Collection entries
▼
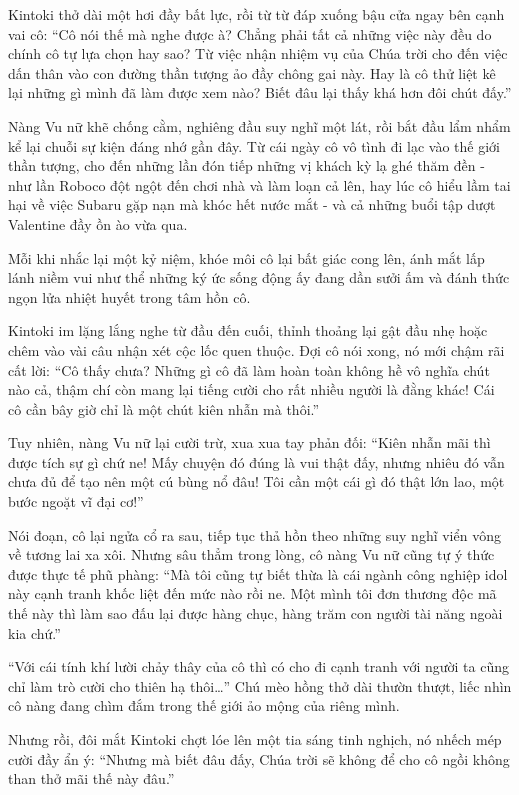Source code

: \documentclass[../main.tex]{subfiles}
\begin{document}
Kintoki thở dài một hơi đầy bất lực, rồi từ từ đáp xuống bậu cửa ngay bên cạnh vai cô: ``Cô nói thế mà nghe được à? Chẳng phải tất cả những việc này đều do chính cô tự lựa chọn hay sao? Từ việc nhận nhiệm vụ của Chúa trời cho đến việc dấn thân vào con đường thần tượng ảo đầy chông gai này. Hay là cô thử liệt kê lại những gì mình đã làm được xem nào? Biết đâu lại thấy khá hơn đôi chút đấy.''

Nàng Vu nữ khẽ chống cằm, nghiêng đầu suy nghĩ một lát, rồi bắt đầu lẩm nhẩm kể lại chuỗi sự kiện đáng nhớ gần đây. Từ cái ngày cô vô tình đi lạc vào thế giới thần tượng, cho đến những lần đón tiếp những vị khách kỳ lạ ghé thăm đền - như lần Roboco đột ngột đến chơi nhà và làm loạn cả lên, hay lúc cô hiểu lầm tai hại về việc Subaru gặp nạn mà khóc hết nước mắt - và cả những buổi tập dượt Valentine đầy ồn ào vừa qua.

Mỗi khi nhắc lại một kỷ niệm, khóe môi cô lại bất giác cong lên, ánh mắt lấp lánh niềm vui như thể những ký ức sống động ấy đang dần sưởi ấm và đánh thức ngọn lửa nhiệt huyết trong tâm hồn cô.

Kintoki im lặng lắng nghe từ đầu đến cuối, thỉnh thoảng lại gật đầu nhẹ hoặc chêm vào vài câu nhận xét cộc lốc quen thuộc. Đợi cô nói xong, nó mới chậm rãi cất lời: ``Cô thấy chưa? Những gì cô đã làm hoàn toàn không hề vô nghĩa chút nào cả, thậm chí còn mang lại tiếng cười cho rất nhiều người là đằng khác! Cái cô cần bây giờ chỉ là một chút kiên nhẫn mà thôi.''

Tuy nhiên, nàng Vu nữ lại cười trừ, xua xua tay phản đối: ``Kiên nhẫn mãi thì được tích sự gì chứ ne! Mấy chuyện đó đúng là vui thật đấy, nhưng nhiêu đó vẫn chưa đủ để tạo nên một cú bùng nổ đâu! Tôi cần một cái gì đó thật lớn lao, một bước ngoặt vĩ đại cơ!''

Nói đoạn, cô lại ngửa cổ ra sau, tiếp tục thả hồn theo những suy nghĩ viển vông về tương lai xa xôi. Nhưng sâu thẳm trong lòng, cô nàng Vu nữ cũng tự ý thức được thực tế phũ phàng: ``Mà tôi cũng tự biết thừa là cái ngành công nghiệp idol này cạnh tranh khốc liệt đến mức nào rồi ne. Một mình tôi đơn thương độc mã thế này thì làm sao đấu lại được hàng chục, hàng trăm con người tài năng ngoài kia chứ.''

``Với cái tính khí lười chảy thây của cô thì có cho đi cạnh tranh với người ta cũng chỉ làm trò cười cho thiên hạ thôi\dots'' Chú mèo hồng thở dài thườn thượt, liếc nhìn cô nàng đang chìm đắm trong thế giới ảo mộng của riêng mình.

Nhưng rồi, đôi mắt Kintoki chợt lóe lên một tia sáng tinh nghịch, nó nhếch mép cười đầy ẩn ý: ``Nhưng mà biết đâu đấy, Chúa trời sẽ không để cho cô ngồi không than thở mãi thế này đâu.''
\end{document}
▲
What you give back should be the lines from the one with "Nói đoạn, cô" to the end of the data, copied exactly, both ends included.

Written solution
Nói đoạn, cô lại ngửa cổ ra sau, tiếp tục thả hồn theo những suy nghĩ viển vông về tương lai xa xôi. Nhưng sâu thẳm trong lòng, cô nàng Vu nữ cũng tự ý thức được thực tế phũ phàng: ``Mà tôi cũng tự biết thừa là cái ngành công nghiệp idol này cạnh tranh khốc liệt đến mức nào rồi ne. Một mình tôi đơn thương độc mã thế này thì làm sao đấu lại được hàng chục, hàng trăm con người tài năng ngoài kia chứ.''

``Với cái tính khí lười chảy thây của cô thì có cho đi cạnh tranh với người ta cũng chỉ làm trò cười cho thiên hạ thôi\dots'' Chú mèo hồng thở dài thườn thượt, liếc nhìn cô nàng đang chìm đắm trong thế giới ảo mộng của riêng mình.

Nhưng rồi, đôi mắt Kintoki chợt lóe lên một tia sáng tinh nghịch, nó nhếch mép cười đầy ẩn ý: ``Nhưng mà biết đâu đấy, Chúa trời sẽ không để cho cô ngồi không than thở mãi thế này đâu.''
\end{document}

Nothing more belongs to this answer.